**EXERCISE GOAL**
Copy exactly the line that contains "Composite surface roughness" plus all remaining lines of the data, and leave out every line before it.

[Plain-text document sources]

▶

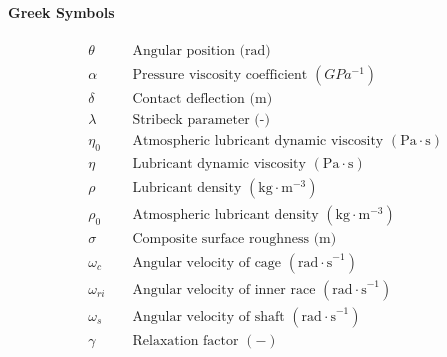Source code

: \paragraph{Greek Symbols}
\begin{align*}
	&\theta && \text { Angular position (rad) } \\
	&\alpha && \text { Pressure viscosity coefficient }\left(GPa^{-1}\right) \\
	&\delta && \text { Contact deflection (m) } \\
	&\lambda && \text { Stribeck parameter (-) } \\
	&\eta_0 && \text { Atmospheric lubricant dynamic viscosity }\left(\mathrm{Pa} \cdot \mathrm{s}\right) \\
	&\eta && \text { Lubricant dynamic viscosity }\left(\mathrm{Pa} \cdot \mathrm{s}\right) \\
	&\rho && \text { Lubricant density }\left(\mathrm{kg} \cdot \mathrm{m}^{-3} \right) \\
	&\rho_0 && \text { Atmospheric lubricant density }\left(\mathrm{kg} \cdot \mathrm{m}^{-3} \right) \\
	&\sigma && \text { Composite surface roughness (m) } \\
	&\omega_c && \text { Angular velocity of cage }\left(\mathrm{rad \cdot s}^{-1}\right) \\
	&\omega_{r i} && \text { Angular velocity of inner race }\left(\mathrm{rad \cdot s}^{-1}\right) \\
	&\omega_s && \text { Angular velocity of shaft }\left(\mathrm{rad \cdot s}^{-1}\right) \\
	&\gamma && \text { Relaxation factor }(-) \\
\end{align*}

◀

**EXPECTED ANSWER**
	&\sigma && \text { Composite surface roughness (m) } \\
	&\omega_c && \text { Angular velocity of cage }\left(\mathrm{rad \cdot s}^{-1}\right) \\
	&\omega_{r i} && \text { Angular velocity of inner race }\left(\mathrm{rad \cdot s}^{-1}\right) \\
	&\omega_s && \text { Angular velocity of shaft }\left(\mathrm{rad \cdot s}^{-1}\right) \\
	&\gamma && \text { Relaxation factor }(-) \\
\end{align*}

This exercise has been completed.